In City of Newton v. Levis, 79 Fed. 715, 25 C. C. A. 161, the circuit court of appeals for the eighth circuit through Judge San-born said:

“The granting or withholding of a preliminary injunction rests in the sound judicial discretion of the court, and the only question presented by this appeal is whether or not the court below erred in the exercise of that discretion, under the established legal principles which should have guided it. The propriety of its action must be considered from the standpoint of that court. * * * The controlling reason for the existence of the right to issue a preliminary injunction is that the court may thereby prevent such a change of the conditions and relations of persons and property during the litigation as may result in irremediable injury to some of the parties before their claims can be investigated and adjudicated. When the questions to be ultimately decided are serious and doubtful, the legal discretion of the judge in granting the writ should be influenced largely by the consideration that the injury to the moving party will be certain, great and irreparable if the motion is denied, while the inconvenience and loss to the opposing party will be inconsiderable, and may well be indemnified by a proper bond if the injunction is granted. A preliminary injunction maintaining the status quo may properly issue when* *477■ever the questions of law or fact to be ultimately determined in a suit are ’grave and difficult, and injury to the moving party will be immediate, certain, and great if it is denied, while the loss or inconvenience to the opposing party will be comparatively small and insignificant if it is granted. * * * The arguments and brief of counsel invite us to a consideration of the questions of law which must be finally determined upon a demurrer to the bill, or upon a final hearing of this case after answer. We have, however, found it unnecessary to decide these questions on this appeal, and we express no opinion upon them. They are of sufficient importance and difficulty to demand careful examination and deliberate consideration,” etc.

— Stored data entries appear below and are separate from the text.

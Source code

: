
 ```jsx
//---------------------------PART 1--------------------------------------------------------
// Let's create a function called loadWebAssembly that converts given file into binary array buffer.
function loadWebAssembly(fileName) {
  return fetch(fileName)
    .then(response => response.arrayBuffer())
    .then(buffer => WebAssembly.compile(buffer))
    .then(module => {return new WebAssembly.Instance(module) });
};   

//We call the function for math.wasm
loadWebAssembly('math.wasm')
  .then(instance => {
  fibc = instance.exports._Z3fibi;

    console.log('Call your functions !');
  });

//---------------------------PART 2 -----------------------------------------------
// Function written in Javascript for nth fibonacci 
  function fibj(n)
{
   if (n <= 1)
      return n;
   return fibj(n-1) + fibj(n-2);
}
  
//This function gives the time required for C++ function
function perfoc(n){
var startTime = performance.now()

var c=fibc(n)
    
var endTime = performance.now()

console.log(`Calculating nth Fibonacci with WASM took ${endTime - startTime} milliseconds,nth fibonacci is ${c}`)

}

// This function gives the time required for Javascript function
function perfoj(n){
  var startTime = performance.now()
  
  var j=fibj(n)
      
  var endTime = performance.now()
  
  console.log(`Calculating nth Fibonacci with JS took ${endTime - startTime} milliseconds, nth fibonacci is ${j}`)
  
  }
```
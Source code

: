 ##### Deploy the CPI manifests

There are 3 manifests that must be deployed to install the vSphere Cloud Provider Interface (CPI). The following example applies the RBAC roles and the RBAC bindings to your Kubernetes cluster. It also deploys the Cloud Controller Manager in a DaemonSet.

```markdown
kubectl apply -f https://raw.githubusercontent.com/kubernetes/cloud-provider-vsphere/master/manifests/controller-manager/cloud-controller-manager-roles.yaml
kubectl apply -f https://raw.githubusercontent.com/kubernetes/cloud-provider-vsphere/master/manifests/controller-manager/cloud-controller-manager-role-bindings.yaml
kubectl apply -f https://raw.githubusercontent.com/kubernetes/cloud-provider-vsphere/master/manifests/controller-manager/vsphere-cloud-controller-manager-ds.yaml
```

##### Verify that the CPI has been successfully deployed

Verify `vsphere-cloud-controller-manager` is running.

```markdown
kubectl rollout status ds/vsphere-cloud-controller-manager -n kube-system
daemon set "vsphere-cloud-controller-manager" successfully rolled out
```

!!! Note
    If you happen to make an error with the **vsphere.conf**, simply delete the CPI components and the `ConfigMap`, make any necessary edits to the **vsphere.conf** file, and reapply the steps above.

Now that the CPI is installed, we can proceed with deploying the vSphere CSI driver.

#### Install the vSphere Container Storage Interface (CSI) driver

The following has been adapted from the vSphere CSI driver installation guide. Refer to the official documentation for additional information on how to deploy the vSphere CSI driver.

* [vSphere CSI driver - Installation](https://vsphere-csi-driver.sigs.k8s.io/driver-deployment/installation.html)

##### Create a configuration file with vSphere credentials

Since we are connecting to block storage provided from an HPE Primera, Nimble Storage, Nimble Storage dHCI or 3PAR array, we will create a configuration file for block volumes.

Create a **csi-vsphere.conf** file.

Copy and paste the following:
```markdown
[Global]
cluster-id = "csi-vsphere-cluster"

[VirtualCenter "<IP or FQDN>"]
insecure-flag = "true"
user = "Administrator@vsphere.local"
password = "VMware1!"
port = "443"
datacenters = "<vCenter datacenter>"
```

In Glascott v. Lang, 3 Myl. & C. 451, 455, Lord Chancellor Cottenham said:

“In looking through the pleadings and the evidence, for the purpose of an injunction, it is not necessary that the court should find a case which would entitle the plaintiff to relief at all events. It is quite sufficient if the court finds, upon the pleadings, and upon the evidence, a case which makes the transaction a proper subject of investigation in a court of equity.”

In Hadden v. Dooley, 74 Fed. 429, 431, 20 C. C. A. 494, the circuit court of appeals for the second circuit through Judge Shipman said:

“When the questions which naturally arise upon the transactions make them a proper subject for deliberate examination, if a stay of proceedings will not result in too great injury to the defendants, it is proper ‘to preserve the existing state of things until the rights of the parties can be fairly and fully investigated and determined’ by evidence and proofs which have the merit of accuracy.”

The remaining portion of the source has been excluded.